Никто так сильно не нуждается в освежении, как наши сцены... Атмосфера свинцовая, гнетущая. Аршинная пыль, туман и скука. Ходишь в театр, честное слово, только потому, что некуда больше ходить. Смотришь на сцену, зеваешь да потихоньку бранишься.

Глупостью не освежишь театральной атмосферы по очень простой причине: к глупости театральные подмостки присмотрелись. Надо освежать другою крайностью; а эта крайность -- Шекспир.

Стоит ли в театре Пушкина играть "Гамлета" или не стоит? не раз слышался вопрос. Этот вопрос праздный. Шекспира должно играть везде, хотя бы ради освежения, если не для поучения или других каких-либо более или менее высоких целей.

"Гамлет" на Пушкинской сцене был встречен с удовольствием. И публика была многочисленна, и господа артисты повеселели. Никто не зевал и тоски не чувствовал, несмотря на все нижеписанные промахи. Из театра никуда не тянуло. Сиделось охотно.

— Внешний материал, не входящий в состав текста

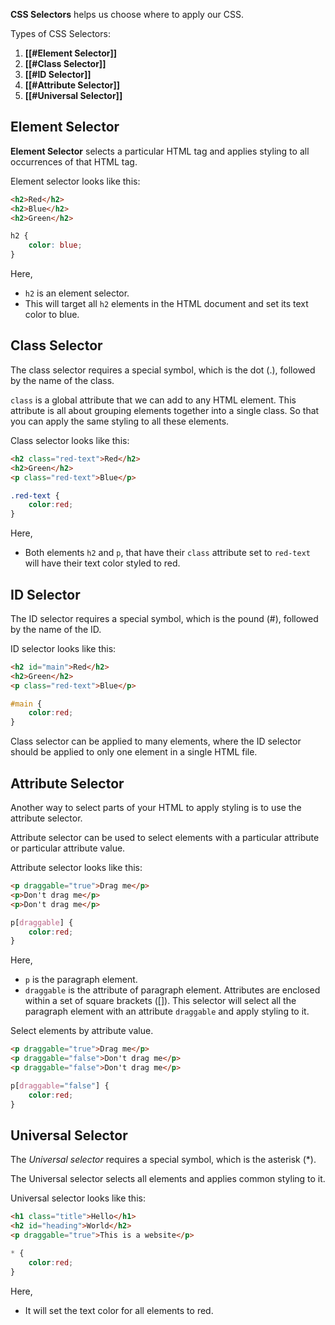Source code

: **CSS Selectors** helps us choose where to apply our CSS.

Types of CSS Selectors:
1. **[[#Element Selector]]**
2. **[[#Class Selector]]**
3. **[[#ID Selector]]**
4. **[[#Attribute Selector]]**
5. **[[#Universal Selector]]**
## Element Selector

**Element Selector** selects a particular HTML tag and applies styling to all occurrences of that HTML tag.

Element selector looks like this:

```html
<h2>Red</h2>
<h2>Blue</h2>
<h2>Green</h2>
```

```css
h2 {
	color: blue;
}
```

Here,
- `h2` is an element selector.
- This will target all `h2` elements in the HTML document and set its text color to blue.

## Class Selector

The class selector requires a special symbol, which is the dot (.), followed by the name of the class.

`class` is a global attribute that we can add to any HTML element. This attribute is all about grouping elements together into a single class. So that you can apply the same styling to all these elements.

Class selector looks like this:

```html
<h2 class="red-text">Red</h2>
<h2>Green</h2>
<p class="red-text">Blue</p>
```

```css
.red-text {
	color:red;
}
```

Here,
- Both elements `h2` and `p`, that have their `class` attribute set to `red-text` will have their text color styled to red.

## ID Selector

The ID selector requires a special symbol, which is the pound (#), followed by the name of the ID.

ID selector looks like this:

```html
<h2 id="main">Red</h2>
<h2>Green</h2>
<p class="red-text">Blue</p>
```

```css
#main {
	color:red;
}
```

Class selector can be applied to many elements, where the ID selector  should be applied to only one element in a single HTML file.

## Attribute Selector

Another way to select parts of your HTML to apply styling is to use the attribute selector.

Attribute selector can be used to select elements with a particular attribute or particular attribute value.

Attribute selector looks like this:

```html
<p draggable="true">Drag me</p>
<p>Don't drag me</p>
<p>Don't drag me</p>
```

```css
p[draggable] {
	color:red;
}
```

Here,
- `p` is the paragraph element.
- `draggable` is the attribute of paragraph element. Attributes are enclosed within a set of square brackets ([]). This selector will select all the paragraph element with an attribute `draggable` and apply styling to it.

Select elements by attribute value.

```html
<p draggable="true">Drag me</p>
<p draggable="false">Don't drag me</p>
<p draggable="false">Don't drag me</p>
```

```css
p[draggable="false"] {
	color:red;
}
```

## Universal Selector

The *Universal selector* requires a special symbol, which is the asterisk (\*).

The Universal selector selects all elements and applies common styling to it.

Universal selector looks like this:

```html
<h1 class="title">Hello</h1>
<h2 id="heading">World</h2>
<p draggable="true">This is a website</p>
```

```css
* {
	color:red;
}
```

Here,
- It will set the text color for all elements to red.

Г. Иванов-Козельский не силен для Гамлета. Он понимает Гамлета по-своему. Понимать по-своему не грех, но нужно понимать так, чтобы автор не был в обиде. Все первое действие г. Иванов-Козельский прохны, кал. Гамлет не умел хныкать. Слезы мужчины дороги, а Гамлета и подавно; и на сцене нужно дорожить ими, не проливать попусту. Г. Иванов-Козельский сильно испугался тени, так сильно, что даже его жалко стало. Он сжевал и скомкал во рту все обращение к отцу. Гамлет был нерешительным человеком, но не был трусом, тем более, что он уже готов был к встрече с тенью. Сцена, где Гамлет приглашает своих друзей поклясться на мече, не удалась: Иванов-Козельский не говорил, а шипел, точно гусак, за которым гонятся мальчишки. В беседах с Розенкранцем и Гильденштерном отсутствовало достоинство. Перед ними Иванов-Козельский ломался. И т. д. и т. д. Мы могли бы исписать очень много бумаги, если бы стали изображать все промахи Иванова-Козельского... Много чувства, много щемящей за сердце задушевности, но мало самого главного. Это самое главное далеко отстоит от г. Иванова-Козельского. Мало чувствовать и уметь правильно передавать свое чувство, мало быть художником, надо еще быть всесторонне знающим. Образованность необходима для берущегося изображать Гамлета. Сцена с матерью проведена прекрасно. То же можно сказать и о сцене на кладбище. Много было прелести в игре Иванова-Козельского, и всю эту прелесть можно записать на счет его уменья чувствовать... только! Он подчеркивал каждое слово, следил за каждым своим движением, рассчитывал шаги... Этот недостаток есть удел всех начинающих. Смерть с ужасным голосом и с судорогами можно было бы заменить естественною смертью.

Клавдий был недурен. Он не умел только становиться на колени. Королева, тень, Горацио и прочие были плохи. Впрочем, 1-й актер (Новиков) был хорош, у Офелии, говорят, голос был лучше, чем у г-жи Барановой, которая, впрочем, играла недурно. Теперь чисто внешняя сторона дела.

Сцена мала, декорации плохи. Торжественные возгласы короля не были по размеру к маленьким комнаткам, изображавшим дворцовые палаты. Но это не беда. На безрыбье и рак рыба, а на безлюдье и Фома человек. Г. Иванову-Козельскому иностранные костюмы так же не к лицу, как г. Ленскому черный сюртук. Далее... Для чего Горацио нарядили в шлем? Для чего выпускали из текста то, чего нельзя выпускать?

Но эти маленькие промахи бледнеют пред гениальностью того, кто первый подал мысль поставить "Гамлета" на Пушкинскую сцену.

Лучше плохо сыгранный Шекспир, чем скучное ничего.